[Stored data entries]
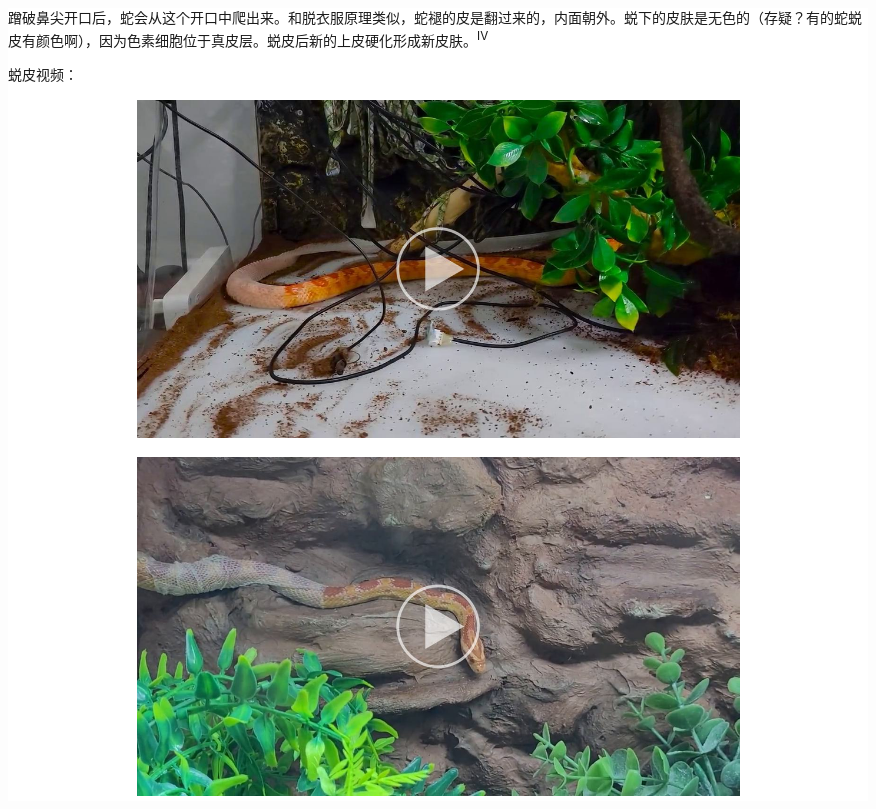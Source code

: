 蹭破鼻尖开口后，蛇会从这个开口中爬出来。和脱衣服原理类似，蛇褪的皮是翻过来的，内面朝外。蜕下的皮肤是无色的（存疑？有的蛇蜕皮有颜色啊），因为色素细胞位于真皮层。蜕皮后新的上皮硬化形成新皮肤。<sup>IV</sup>

蜕皮视频：

<p align="center"><a href="https://f000.backblazeb2.com/file/voldy-public/videos/伏地魔蜕皮过程.mp4"><img src="videos/伏地魔蜕皮过程.jpg" width=603 /></a></p>

<p align="center"><a href="https://f000.backblazeb2.com/file/voldy-public/videos/玉米蛇蜕皮视频.mp4"><img src="videos/玉米蛇蜕皮视频.jpg" width=603 /></a></p>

Your goal: Only the number is wanted: how many lines in the entries above include the word "align"?

Written solution: 2